▸ Task
In the copy, keep the lines from the first line of the material below through the line containing "Triggered when we're" exactly as they are, and include no pictures.

▸ Given records
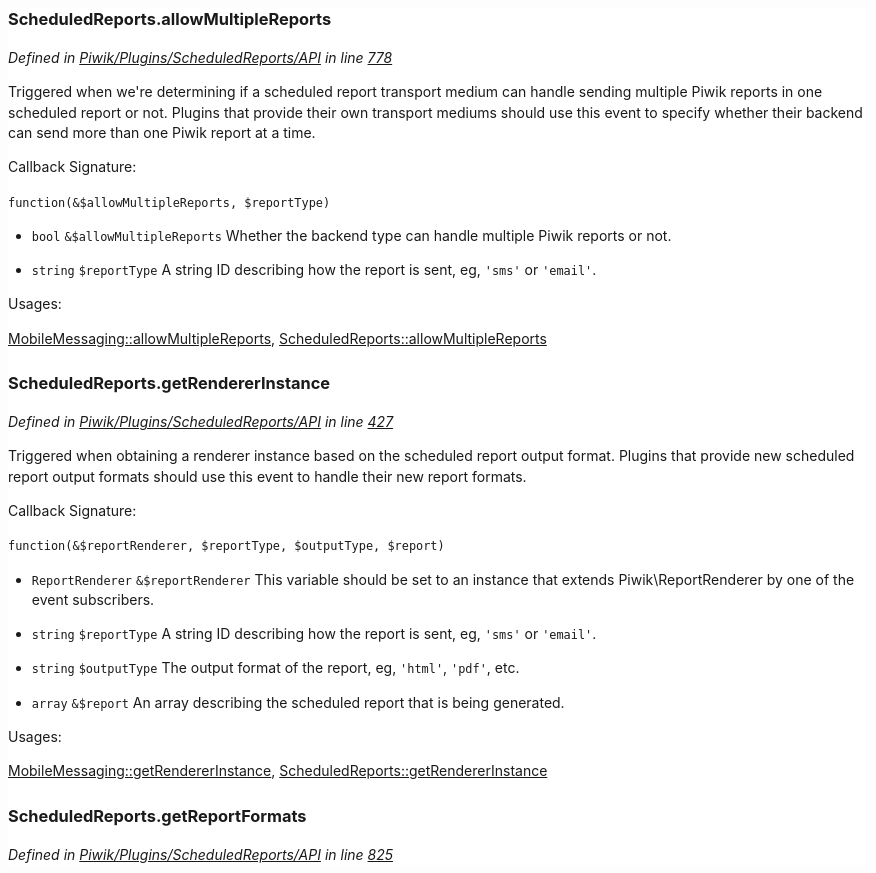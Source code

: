 ### ScheduledReports.allowMultipleReports
_Defined in [Piwik/Plugins/ScheduledReports/API](https://github.com/piwik/piwik/blob/2.2.3-b6/plugins/ScheduledReports/API.php) in line [778](https://github.com/piwik/piwik/blob/2.2.3-b6/plugins/ScheduledReports/API.php#L778)_

Triggered when we're determining if a scheduled report transport medium can handle sending multiple Piwik reports in one scheduled report or not. Plugins that provide their own transport mediums should use this
event to specify whether their backend can send more than one Piwik report
at a time.

Callback Signature:
<pre><code>function(&amp;$allowMultipleReports, $reportType)</code></pre>

- `bool` `&$allowMultipleReports` Whether the backend type can handle multiple Piwik reports or not.

- `string` `$reportType` A string ID describing how the report is sent, eg, `'sms'` or `'email'`.

Usages:

[MobileMessaging::allowMultipleReports](https://github.com/piwik/piwik/blob/2.2.3-b6/plugins/MobileMessaging/MobileMessaging.php#L176), [ScheduledReports::allowMultipleReports](https://github.com/piwik/piwik/blob/2.2.3-b6/plugins/ScheduledReports/ScheduledReports.php#L258)


### ScheduledReports.getRendererInstance
_Defined in [Piwik/Plugins/ScheduledReports/API](https://github.com/piwik/piwik/blob/2.2.3-b6/plugins/ScheduledReports/API.php) in line [427](https://github.com/piwik/piwik/blob/2.2.3-b6/plugins/ScheduledReports/API.php#L427)_

Triggered when obtaining a renderer instance based on the scheduled report output format. Plugins that provide new scheduled report output formats should use this event to
handle their new report formats.

Callback Signature:
<pre><code>function(&amp;$reportRenderer, $reportType, $outputType, $report)</code></pre>

- `ReportRenderer` `&$reportRenderer` This variable should be set to an instance that extends Piwik\ReportRenderer by one of the event subscribers.

- `string` `$reportType` A string ID describing how the report is sent, eg, `'sms'` or `'email'`.

- `string` `$outputType` The output format of the report, eg, `'html'`, `'pdf'`, etc.

- `array` `&$report` An array describing the scheduled report that is being generated.

Usages:

[MobileMessaging::getRendererInstance](https://github.com/piwik/piwik/blob/2.2.3-b6/plugins/MobileMessaging/MobileMessaging.php#L163), [ScheduledReports::getRendererInstance](https://github.com/piwik/piwik/blob/2.2.3-b6/plugins/ScheduledReports/ScheduledReports.php#L245)


### ScheduledReports.getReportFormats
_Defined in [Piwik/Plugins/ScheduledReports/API](https://github.com/piwik/piwik/blob/2.2.3-b6/plugins/ScheduledReports/API.php) in line [825](https://github.com/piwik/piwik/blob/2.2.3-b6/plugins/ScheduledReports/API.php#L825)_

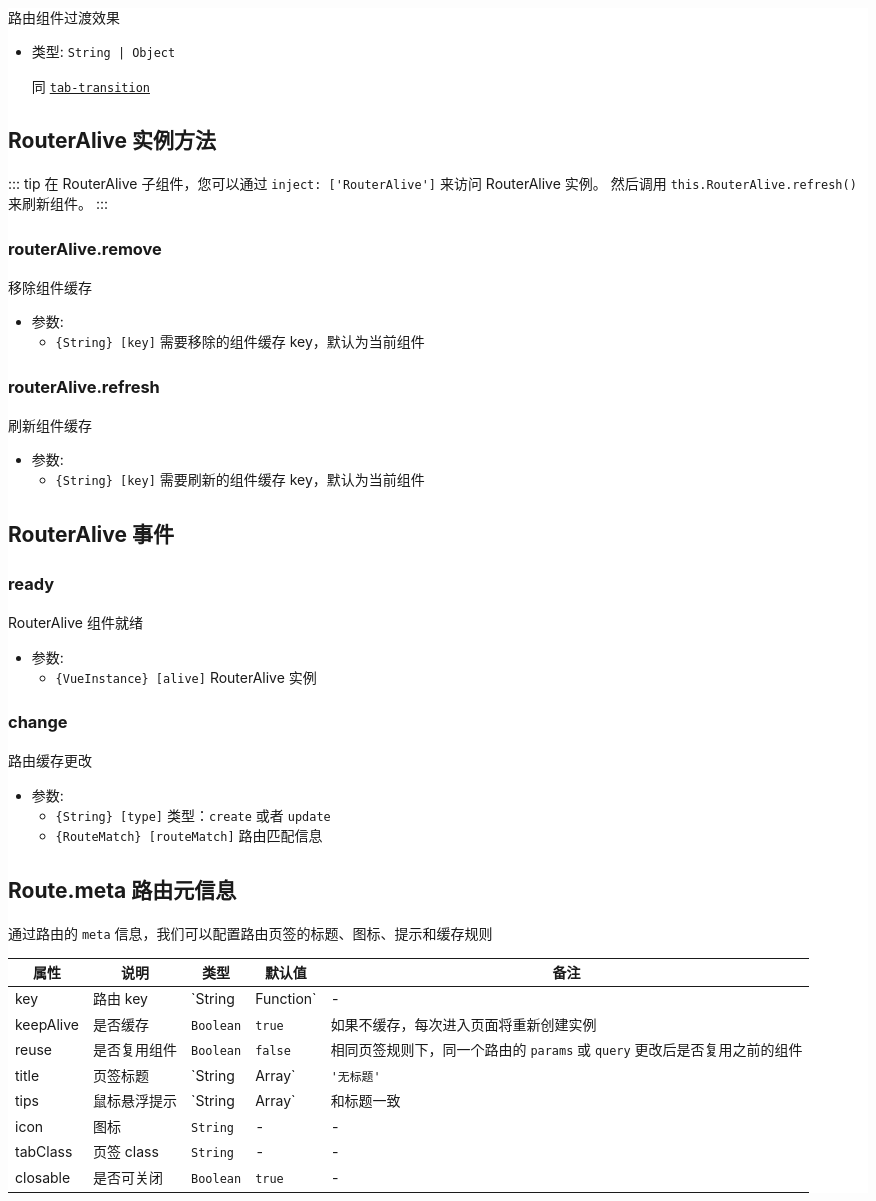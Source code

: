 路由组件过渡效果

- 类型: `String | Object`

  同 [`tab-transition`](#tab-transition)

## RouterAlive 实例方法

::: tip
在 RouterAlive 子组件，您可以通过 `inject: ['RouterAlive']` 来访问 RouterAlive 实例。
然后调用 `this.RouterAlive.refresh()` 来刷新组件。
:::

### routerAlive.remove

移除组件缓存

- 参数:
  - `{String} [key]` 需要移除的组件缓存 key，默认为当前组件

### routerAlive.refresh

刷新组件缓存

- 参数:
  - `{String} [key]` 需要刷新的组件缓存 key，默认为当前组件

## RouterAlive 事件

### ready

RouterAlive 组件就绪

- 参数:
  - `{VueInstance} [alive]` RouterAlive 实例

### change

路由缓存更改

- 参数:
  - `{String} [type]` 类型：`create` 或者 `update`
  - `{RouteMatch} [routeMatch]` 路由匹配信息

## Route.meta 路由元信息

通过路由的 `meta` 信息，我们可以配置路由页签的标题、图标、提示和缓存规则

| 属性      | 说明         | 类型                | 默认值     | 备注                                                                      |
| --------- | ------------ | ------------------- | ---------- | ------------------------------------------------------------------------- |
| key       | 路由 key     | `String | Function` | -          | 用于页签 id 和组件缓存 key<br>内置 `path` `fullPath` 两种规则             |
| keepAlive | 是否缓存     | `Boolean`           | `true`     | 如果不缓存，每次进入页面将重新创建实例                                    |
| reuse     | 是否复用组件 | `Boolean`           | `false`    | 相同页签规则下，同一个路由的 `params` 或 `query` 更改后是否复用之前的组件 |
| title     | 页签标题     | `String | Array`    | `'无标题'` | 支持国际化<br>参考: [教程 - 多语言支持](../guide/essentials/i18n.md)      |
| tips      | 鼠标悬浮提示 | `String | Array`    | 和标题一致 | 支持国际化<br>参考: [教程 - 多语言支持](../guide/essentials/i18n.md)      |
| icon      | 图标         | `String`            | -          | -                                                                         |
| tabClass  | 页签 class   | `String`            | -          | -                                                                         |
| closable  | 是否可关闭   | `Boolean`           | `true`     | -                                                                         | - |
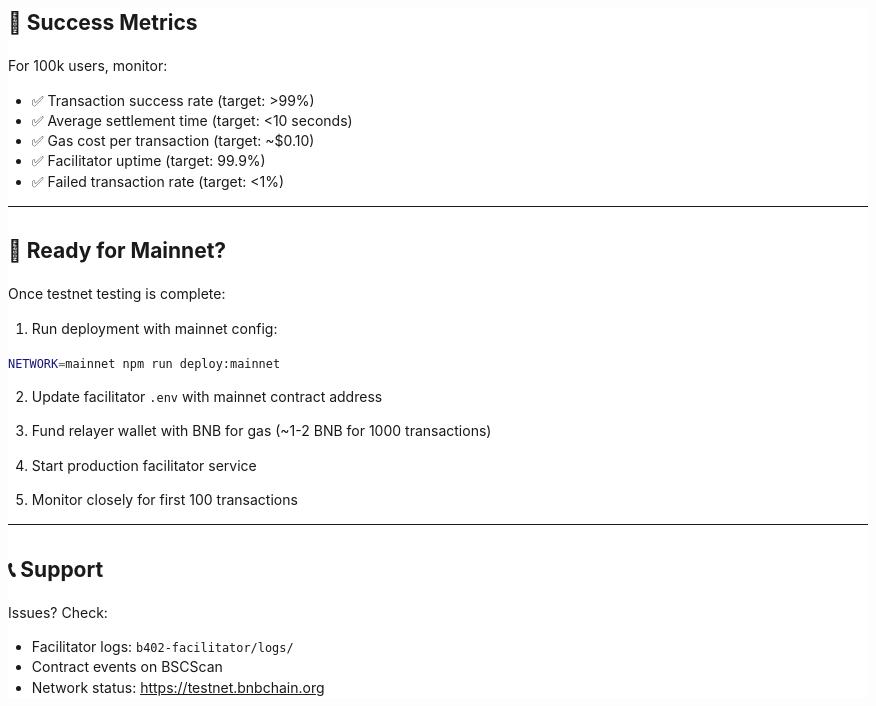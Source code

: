 ## 🎯 Success Metrics

For 100k users, monitor:
- ✅ Transaction success rate (target: >99%)
- ✅ Average settlement time (target: <10 seconds)
- ✅ Gas cost per transaction (target: ~$0.10)
- ✅ Facilitator uptime (target: 99.9%)
- ✅ Failed transaction rate (target: <1%)

---

## 🚀 Ready for Mainnet?

Once testnet testing is complete:

1. Run deployment with mainnet config:
```bash
NETWORK=mainnet npm run deploy:mainnet
```

2. Update facilitator `.env` with mainnet contract address

3. Fund relayer wallet with BNB for gas (~1-2 BNB for 1000 transactions)

4. Start production facilitator service

5. Monitor closely for first 100 transactions

---

## 📞 Support

Issues? Check:
- Facilitator logs: `b402-facilitator/logs/`
- Contract events on BSCScan
- Network status: https://testnet.bnbchain.org

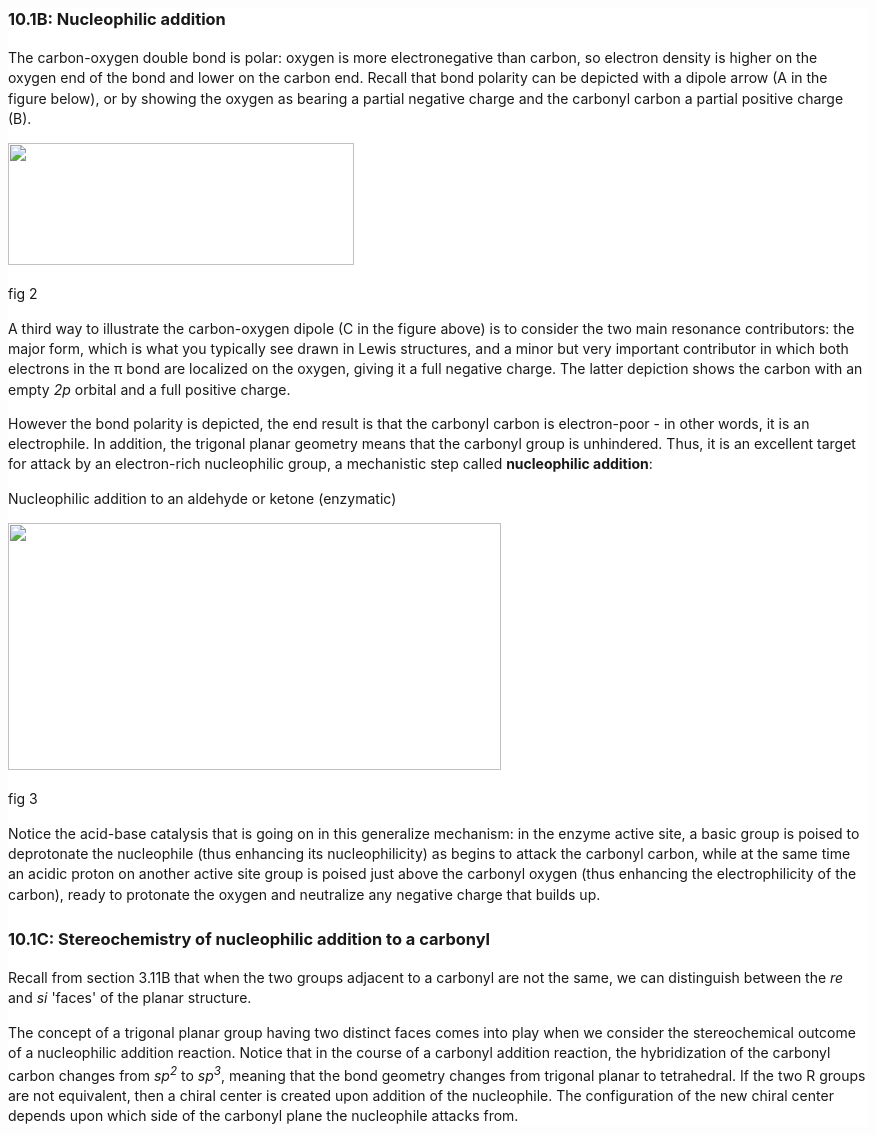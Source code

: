 ### 10.1B: Nucleophilic addition

The carbon-oxygen double bond is polar: oxygen is more electronegative
than carbon, so electron density is higher on the oxygen end of the bond
and lower on the carbon end. Recall that bond polarity can be depicted
with a dipole arrow (A in the figure below), or by showing the oxygen as
bearing a partial negative charge and the carbonyl carbon a partial
positive charge (B).

<img src="media/image93.png" style="width:3.60208in;height:1.26875in" />

fig 2

A third way to illustrate the carbon-oxygen dipole (C in the figure
above) is to consider the two main resonance contributors: the major
form, which is what you typically see drawn in Lewis structures, and a
minor but very important contributor in which both electrons in the π
bond are localized on the oxygen, giving it a full negative charge. The
latter depiction shows the carbon with an empty *2p* orbital and a full
positive charge.

However the bond polarity is depicted, the end result is that the
carbonyl carbon is electron-poor - in other words, it is an
electrophile. In addition, the trigonal planar geometry means that the
carbonyl group is unhindered. Thus, it is an excellent target for
attack by an electron-rich nucleophilic group, a mechanistic step called
**nucleophilic addition**:

Nucleophilic addition to an aldehyde or ketone (enzymatic)

<img src="media/image94.png" style="width:5.13889in;height:2.57431in" />

fig 3

Notice the acid-base catalysis that is going on in this generalize
mechanism: in the enzyme active site, a basic group is poised to
deprotonate the nucleophile (thus enhancing its nucleophilicity) as
begins to attack the carbonyl carbon, while at the same time an acidic
proton on another active site group is poised just above the carbonyl
oxygen (thus enhancing the electrophilicity of the carbon), ready to
protonate the oxygen and neutralize any negative charge that builds up.

### 10.1C: Stereochemistry of nucleophilic addition to a carbonyl

Recall from section 3.11B that when the two groups adjacent to a
carbonyl are not the same, we can distinguish between the *re* and *si*
'faces' of the planar structure.

The concept of a trigonal planar group having two distinct faces comes
into play when we consider the stereochemical outcome of a nucleophilic
addition reaction. Notice that in the course of a carbonyl addition
reaction, the hybridization of the carbonyl carbon changes from
*sp<sup>2</sup>* to *sp<sup>3</sup>*, meaning that the bond geometry
changes from trigonal planar to tetrahedral. If the two R groups are not
equivalent, then a chiral center is created upon addition of the
nucleophile. The configuration of the new chiral center depends upon
which side of the carbonyl plane the nucleophile attacks from.
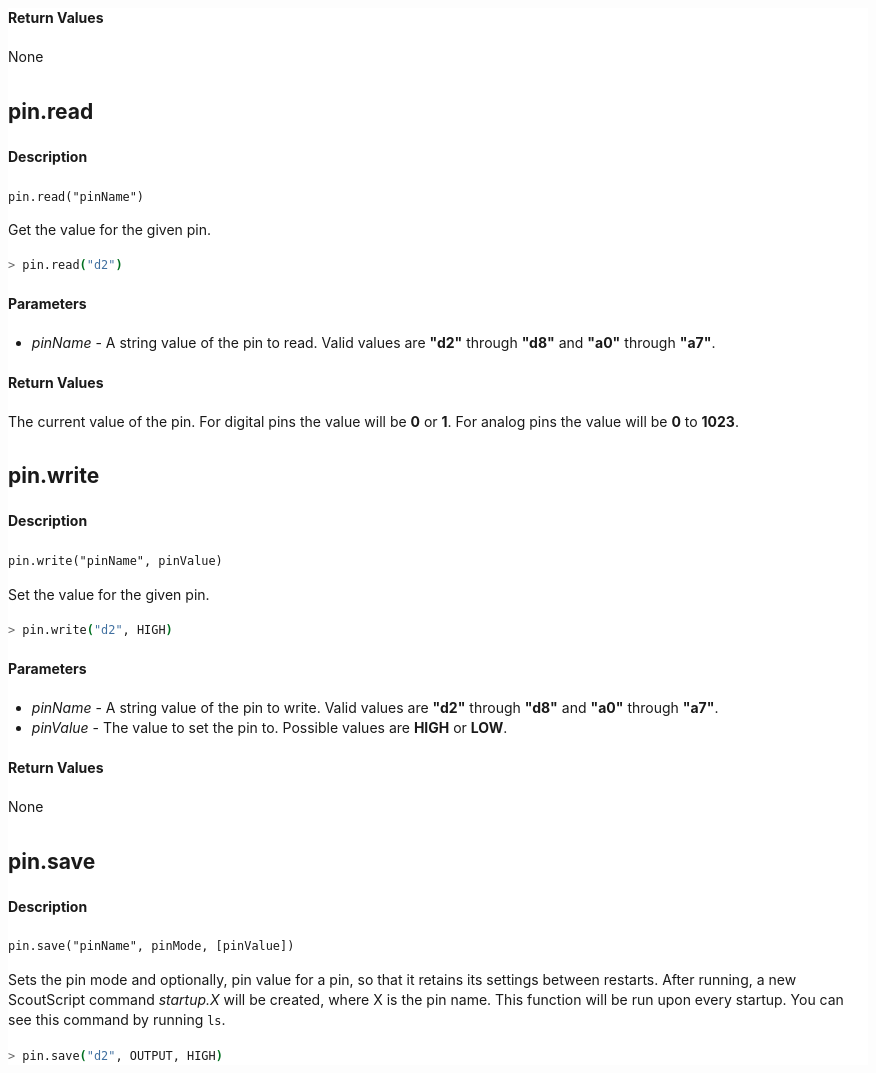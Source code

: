 #### Return Values
None


## pin.read
#### Description
`pin.read("pinName")`

Get the value for the given pin.

```bash
> pin.read("d2")
```

#### Parameters
- *pinName* - A string value of the pin to read. Valid values are **"d2"** through **"d8"** and **"a0"** through **"a7"**.

#### Return Values
The current value of the pin.  For digital pins the value will be **0** or **1**.  For analog pins the value will be **0** to **1023**.


## pin.write
#### Description
`pin.write("pinName", pinValue)`

Set the value for the given pin.

```bash
> pin.write("d2", HIGH)
```

#### Parameters
- *pinName* - A string value of the pin to write. Valid values are **"d2"** through **"d8"** and **"a0"** through **"a7"**.
- *pinValue* - The value to set the pin to.  Possible values are **HIGH** or **LOW**.

#### Return Values
None


## pin.save
#### Description
`pin.save("pinName", pinMode, [pinValue])`

Sets the pin mode and optionally, pin value for a pin, so that it retains its settings between restarts. After running, a new ScoutScript command *startup.X* will be created, where X is the pin name. This function will be run upon every startup.  You can see this command by running `ls`.

```bash
> pin.save("d2", OUTPUT, HIGH)
```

▸ Solution to the exercise
Source code

: ### ScheduledReports.allowMultipleReports
_Defined in [Piwik/Plugins/ScheduledReports/API](https://github.com/piwik/piwik/blob/2.2.3-b6/plugins/ScheduledReports/API.php) in line [778](https://github.com/piwik/piwik/blob/2.2.3-b6/plugins/ScheduledReports/API.php#L778)_

Triggered when we're determining if a scheduled report transport medium can handle sending multiple Piwik reports in one scheduled report or not. Plugins that provide their own transport mediums should use this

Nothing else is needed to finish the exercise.